NHK連続テレビ小説「スカーレット」で話題を集めた焼き物の里・信楽。
今回はSANEIの手洗い鉢「利楽」シリーズをともに担う窯元にうかがいました。
伝統を現代のライフスタイルに生かしていくか。
ご兄弟そろって信楽焼伝統工芸士として伝統を今に伝える重責を担う利楽制作窯元おふたりのインタビューをお楽しみください。
―――信楽焼の特徴はどんなところにありますか?
宏重さん:まず第一点目に土の素材が白い。鉄分とかが混ざっていないんですね。
そして二点目は、信楽の素材は「大物」に適していると。「大物」とは、一般的に縦、横、高さが30cm以上の陶器を指します。大物に適しているとは、信楽の土は、成分的にもその「大物」を作りやすい素材といわれています。
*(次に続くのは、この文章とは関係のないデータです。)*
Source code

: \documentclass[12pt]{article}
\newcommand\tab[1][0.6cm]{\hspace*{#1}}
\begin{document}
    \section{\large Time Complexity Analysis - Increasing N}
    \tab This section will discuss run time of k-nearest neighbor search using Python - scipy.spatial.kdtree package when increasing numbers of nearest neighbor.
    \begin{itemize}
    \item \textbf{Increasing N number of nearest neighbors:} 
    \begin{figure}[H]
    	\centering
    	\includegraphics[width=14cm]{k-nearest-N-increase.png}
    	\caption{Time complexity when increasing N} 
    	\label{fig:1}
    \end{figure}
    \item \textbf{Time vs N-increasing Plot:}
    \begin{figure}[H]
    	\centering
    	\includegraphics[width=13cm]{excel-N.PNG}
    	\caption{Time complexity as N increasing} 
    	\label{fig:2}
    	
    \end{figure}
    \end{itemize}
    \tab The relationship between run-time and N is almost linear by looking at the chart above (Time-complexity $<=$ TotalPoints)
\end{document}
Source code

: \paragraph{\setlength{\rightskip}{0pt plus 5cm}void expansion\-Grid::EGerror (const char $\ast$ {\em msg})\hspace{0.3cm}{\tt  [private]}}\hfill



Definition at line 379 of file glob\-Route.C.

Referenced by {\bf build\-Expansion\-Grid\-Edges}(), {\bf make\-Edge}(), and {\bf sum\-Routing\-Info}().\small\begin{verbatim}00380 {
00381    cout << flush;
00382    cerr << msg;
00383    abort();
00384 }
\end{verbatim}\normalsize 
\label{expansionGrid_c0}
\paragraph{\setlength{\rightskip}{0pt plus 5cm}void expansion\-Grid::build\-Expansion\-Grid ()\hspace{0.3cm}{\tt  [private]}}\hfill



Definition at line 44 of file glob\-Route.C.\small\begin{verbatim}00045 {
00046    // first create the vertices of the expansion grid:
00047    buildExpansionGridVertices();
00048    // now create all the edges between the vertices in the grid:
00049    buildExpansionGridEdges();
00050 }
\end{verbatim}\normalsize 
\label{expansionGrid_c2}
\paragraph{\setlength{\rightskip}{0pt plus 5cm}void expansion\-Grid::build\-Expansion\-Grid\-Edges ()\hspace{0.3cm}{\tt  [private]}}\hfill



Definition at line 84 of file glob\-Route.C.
―――これまでどんな大きなものをこれまで作ってきましたか?
宏重さん:高さが90センチくらいあるものとか、たとえば1メートルくらいあるやつとか。30センチ以上のものです。最近ではホテル関係、旅館の客室に入っているお風呂とか、そういうような大きなものを作っています。
左:火色古信楽 25号 右:大甕黒ビードロ 20号
「大物づくり」とは?
大物陶器とは、縦、横、高さが30cm以上の陶器の総称であり、生産には通常の陶器とは異なる高度な技術が求められます。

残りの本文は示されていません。